Once the pictures are removed, return each record below exactly as written.

TASK INPUTS:

====================

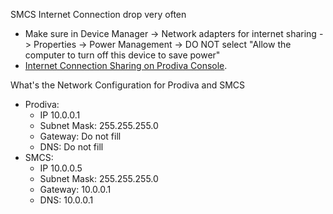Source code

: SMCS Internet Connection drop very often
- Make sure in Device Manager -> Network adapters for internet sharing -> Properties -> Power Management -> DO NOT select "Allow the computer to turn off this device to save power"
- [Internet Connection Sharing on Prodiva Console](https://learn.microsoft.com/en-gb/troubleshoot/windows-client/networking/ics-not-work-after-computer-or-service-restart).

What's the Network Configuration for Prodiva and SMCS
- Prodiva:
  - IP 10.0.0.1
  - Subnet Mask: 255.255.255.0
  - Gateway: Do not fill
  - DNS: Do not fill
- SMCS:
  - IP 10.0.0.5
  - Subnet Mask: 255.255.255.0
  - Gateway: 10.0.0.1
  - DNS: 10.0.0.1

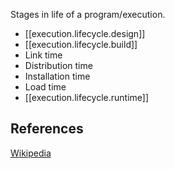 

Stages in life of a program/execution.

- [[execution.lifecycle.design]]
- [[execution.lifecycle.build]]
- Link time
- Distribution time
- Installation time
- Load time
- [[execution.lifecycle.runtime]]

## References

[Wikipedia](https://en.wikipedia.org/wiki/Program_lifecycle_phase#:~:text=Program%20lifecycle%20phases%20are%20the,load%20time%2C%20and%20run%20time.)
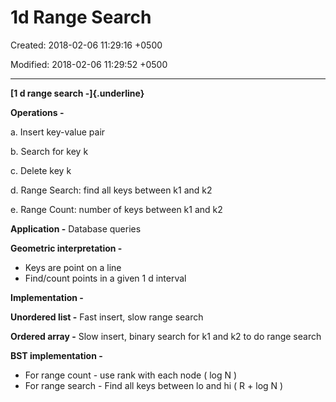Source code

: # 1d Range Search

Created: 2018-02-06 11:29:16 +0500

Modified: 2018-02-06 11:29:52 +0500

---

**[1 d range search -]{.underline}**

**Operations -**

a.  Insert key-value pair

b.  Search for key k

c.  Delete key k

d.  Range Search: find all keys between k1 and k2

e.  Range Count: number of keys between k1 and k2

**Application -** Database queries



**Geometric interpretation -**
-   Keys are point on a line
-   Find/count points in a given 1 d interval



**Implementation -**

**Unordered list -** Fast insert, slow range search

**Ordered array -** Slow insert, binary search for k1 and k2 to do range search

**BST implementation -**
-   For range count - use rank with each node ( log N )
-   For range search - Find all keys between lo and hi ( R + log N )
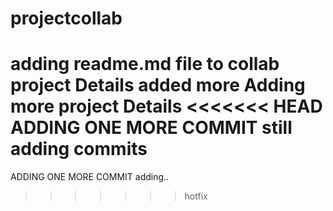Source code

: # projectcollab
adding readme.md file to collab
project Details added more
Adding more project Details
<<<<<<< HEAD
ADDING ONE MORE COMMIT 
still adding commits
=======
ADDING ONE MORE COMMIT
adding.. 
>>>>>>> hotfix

====================

WRITTEN ANSWER:
Source code

: SMCS Internet Connection drop very often
- Make sure in Device Manager -> Network adapters for internet sharing -> Properties -> Power Management -> DO NOT select "Allow the computer to turn off this device to save power"
- [Internet Connection Sharing on Prodiva Console](https://learn.microsoft.com/en-gb/troubleshoot/windows-client/networking/ics-not-work-after-computer-or-service-restart).

What's the Network Configuration for Prodiva and SMCS
- Prodiva:
  - IP 10.0.0.1
  - Subnet Mask: 255.255.255.0
  - Gateway: Do not fill
  - DNS: Do not fill
- SMCS:
  - IP 10.0.0.5
  - Subnet Mask: 255.255.255.0
  - Gateway: 10.0.0.1
  - DNS: 10.0.0.1


Stages in life of a program/execution.

- [[execution.lifecycle.design]]
- [[execution.lifecycle.build]]
- Link time
- Distribution time
- Installation time
- Load time
- [[execution.lifecycle.runtime]]

## References

[Wikipedia](https://en.wikipedia.org/wiki/Program_lifecycle_phase#:~:text=Program%20lifecycle%20phases%20are%20the,load%20time%2C%20and%20run%20time.)
Source code

: # 1d Range Search

Created: 2018-02-06 11:29:16 +0500

Modified: 2018-02-06 11:29:52 +0500

---

**[1 d range search -]{.underline}**

**Operations -**

a.  Insert key-value pair

b.  Search for key k

c.  Delete key k

d.  Range Search: find all keys between k1 and k2

e.  Range Count: number of keys between k1 and k2

**Application -** Database queries



**Geometric interpretation -**
-   Keys are point on a line
-   Find/count points in a given 1 d interval



**Implementation -**

**Unordered list -** Fast insert, slow range search

**Ordered array -** Slow insert, binary search for k1 and k2 to do range search

**BST implementation -**
-   For range count - use rank with each node ( log N )
-   For range search - Find all keys between lo and hi ( R + log N )
Source code

: # projectcollab
adding readme.md file to collab
project Details added more
Adding more project Details
<<<<<<< HEAD
ADDING ONE MORE COMMIT 
still adding commits
=======
ADDING ONE MORE COMMIT
adding.. 
>>>>>>> hotfix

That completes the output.